Hockey Humanitarian Award Finalist Feature: After launching Merrimack College Women’s Hockey Community Service Committee, Szott continuing with other volunteer, fundraising opportunities in Merrimack Valley

By Nicole Haase

Raice Szott has led a number of volunteer and fundraising initiatives at Merrimack (photo: Merrimack Athletics).

Merrimack senior defender Raice Szott has been named a finalist for the Hockey Humanitarian Award.

The award, which is celebrating its 29th season, is presented annually to college hockey’s finest citizen – a student-athlete who makes significant contributions not only to her team but also to the community through leadership in volunteerism. This is the second consecutive season in which Szott has been nominated for the award and her first time named as a finalist.

Growing up on a farm 140 km outside of Edmonton, Szott learned the importance of community early and had that lesson reinforced again and again as she grew up. Neighbors support each other, family lends a helping hand and the whole town pitches in. There’s no other way for a farm to survive. You help someone else knowing you’re going to need help in the future. There’s a connectedness and a knowledge that success is collective and all that more enjoyable when shared. Her dad and uncles all farm connected land and they shared a camaraderie.

“It’s not just that they were family, but it’s learning how working together and building each other up was so important. I was fortunate to grow up learning that lesson and I still carry it with me today,” Szott said.

It’s been many years since Szott was a full-time resident of the farm, but she’s always looked for a similar feeling of community wherever she’s gone. She picked up hockey because she wanted to be like her older brother, Chance, who she said pushed and encouraged her. As she followed in his skate tracks, it was the fellowship she found on a hockey team that created a love so great that she hopes to work in hockey when her playing career finishes.

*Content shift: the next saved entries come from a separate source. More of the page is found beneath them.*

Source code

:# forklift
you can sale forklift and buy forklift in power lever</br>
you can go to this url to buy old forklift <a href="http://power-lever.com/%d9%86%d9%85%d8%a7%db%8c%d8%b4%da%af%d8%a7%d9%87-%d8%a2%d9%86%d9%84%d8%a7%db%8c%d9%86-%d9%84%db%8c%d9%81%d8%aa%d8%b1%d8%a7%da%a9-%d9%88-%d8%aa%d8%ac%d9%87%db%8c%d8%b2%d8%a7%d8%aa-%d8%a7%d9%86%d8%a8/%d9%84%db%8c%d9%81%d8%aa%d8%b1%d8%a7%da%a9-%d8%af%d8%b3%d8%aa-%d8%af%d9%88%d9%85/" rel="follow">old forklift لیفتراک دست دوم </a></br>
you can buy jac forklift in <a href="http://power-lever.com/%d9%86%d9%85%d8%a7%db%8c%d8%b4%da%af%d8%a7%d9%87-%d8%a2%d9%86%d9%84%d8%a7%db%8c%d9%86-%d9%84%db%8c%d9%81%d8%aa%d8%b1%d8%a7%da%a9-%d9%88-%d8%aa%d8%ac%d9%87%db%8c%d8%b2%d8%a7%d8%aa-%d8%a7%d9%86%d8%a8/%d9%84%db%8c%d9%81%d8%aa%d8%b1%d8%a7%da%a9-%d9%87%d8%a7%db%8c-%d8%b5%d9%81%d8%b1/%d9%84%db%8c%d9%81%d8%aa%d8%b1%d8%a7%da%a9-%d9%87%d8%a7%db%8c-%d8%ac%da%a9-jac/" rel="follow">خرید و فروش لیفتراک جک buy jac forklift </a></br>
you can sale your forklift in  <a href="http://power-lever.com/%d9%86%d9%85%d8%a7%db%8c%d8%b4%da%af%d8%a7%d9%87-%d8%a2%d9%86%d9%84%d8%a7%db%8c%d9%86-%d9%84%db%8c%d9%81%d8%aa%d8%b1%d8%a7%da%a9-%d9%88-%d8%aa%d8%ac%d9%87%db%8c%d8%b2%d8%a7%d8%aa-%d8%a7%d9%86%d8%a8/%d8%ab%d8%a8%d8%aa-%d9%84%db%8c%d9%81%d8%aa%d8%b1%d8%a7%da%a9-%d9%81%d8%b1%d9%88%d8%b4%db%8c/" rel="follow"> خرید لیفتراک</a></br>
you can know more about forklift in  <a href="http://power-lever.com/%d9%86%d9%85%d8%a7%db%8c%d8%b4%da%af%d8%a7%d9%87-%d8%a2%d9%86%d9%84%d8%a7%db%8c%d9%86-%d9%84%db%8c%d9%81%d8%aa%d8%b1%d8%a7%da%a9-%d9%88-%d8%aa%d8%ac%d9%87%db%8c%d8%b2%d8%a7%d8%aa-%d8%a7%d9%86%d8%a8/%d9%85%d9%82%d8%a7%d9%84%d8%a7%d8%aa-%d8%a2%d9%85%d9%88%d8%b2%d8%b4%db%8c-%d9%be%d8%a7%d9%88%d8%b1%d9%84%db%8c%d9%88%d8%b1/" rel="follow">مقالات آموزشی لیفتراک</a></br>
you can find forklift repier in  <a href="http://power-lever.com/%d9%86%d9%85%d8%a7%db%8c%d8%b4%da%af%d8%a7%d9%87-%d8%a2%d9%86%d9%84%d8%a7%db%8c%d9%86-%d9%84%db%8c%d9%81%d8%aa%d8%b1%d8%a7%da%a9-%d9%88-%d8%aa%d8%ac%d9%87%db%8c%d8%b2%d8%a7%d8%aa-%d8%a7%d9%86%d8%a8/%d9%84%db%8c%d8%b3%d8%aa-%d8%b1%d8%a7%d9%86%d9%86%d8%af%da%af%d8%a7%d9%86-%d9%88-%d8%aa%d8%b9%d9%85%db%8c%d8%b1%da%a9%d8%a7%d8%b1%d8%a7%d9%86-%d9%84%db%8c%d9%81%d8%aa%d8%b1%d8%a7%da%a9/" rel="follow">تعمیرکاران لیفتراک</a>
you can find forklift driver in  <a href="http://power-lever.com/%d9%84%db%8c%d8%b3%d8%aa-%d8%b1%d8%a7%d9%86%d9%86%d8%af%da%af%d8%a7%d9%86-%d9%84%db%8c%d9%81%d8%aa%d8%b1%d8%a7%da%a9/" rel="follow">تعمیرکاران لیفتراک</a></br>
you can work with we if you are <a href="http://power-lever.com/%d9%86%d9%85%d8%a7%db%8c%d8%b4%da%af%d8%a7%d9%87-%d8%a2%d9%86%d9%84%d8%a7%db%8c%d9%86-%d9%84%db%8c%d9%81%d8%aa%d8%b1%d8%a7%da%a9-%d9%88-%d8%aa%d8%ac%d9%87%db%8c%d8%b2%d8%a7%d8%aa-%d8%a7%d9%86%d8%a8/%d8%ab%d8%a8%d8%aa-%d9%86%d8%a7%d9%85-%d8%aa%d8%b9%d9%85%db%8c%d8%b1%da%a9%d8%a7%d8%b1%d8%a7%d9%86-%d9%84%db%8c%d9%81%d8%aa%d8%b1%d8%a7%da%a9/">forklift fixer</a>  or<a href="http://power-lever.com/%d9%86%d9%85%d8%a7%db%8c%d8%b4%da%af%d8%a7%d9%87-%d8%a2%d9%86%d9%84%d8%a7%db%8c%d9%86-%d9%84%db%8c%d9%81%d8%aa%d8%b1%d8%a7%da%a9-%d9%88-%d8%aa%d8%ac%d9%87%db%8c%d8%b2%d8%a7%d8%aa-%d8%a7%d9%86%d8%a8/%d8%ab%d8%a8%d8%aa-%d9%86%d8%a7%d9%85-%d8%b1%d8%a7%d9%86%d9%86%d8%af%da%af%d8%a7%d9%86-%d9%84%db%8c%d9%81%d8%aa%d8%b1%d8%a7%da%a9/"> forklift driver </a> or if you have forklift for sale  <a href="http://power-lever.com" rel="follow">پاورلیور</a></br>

“Your team is your family, and you have to be willing to do whatever you can for each other, not just on the ice but in life, as well. You’re one. You’re united as a family. It’s the same as the community. You have to be willing to give some and take some. It all ties together,” Szott said.

She chose to attend Merrimack because she saw an interconnectedness and closeness among the student body and staff that felt comfortable and familiar and said she would not be the person she is today who was nominated for a service award without the support of everyone on campus at Merrimack.

“Giving back was a way to make Merrimack feel more like my home – creating those connections with people. It was a great way to bring my values here,” she said.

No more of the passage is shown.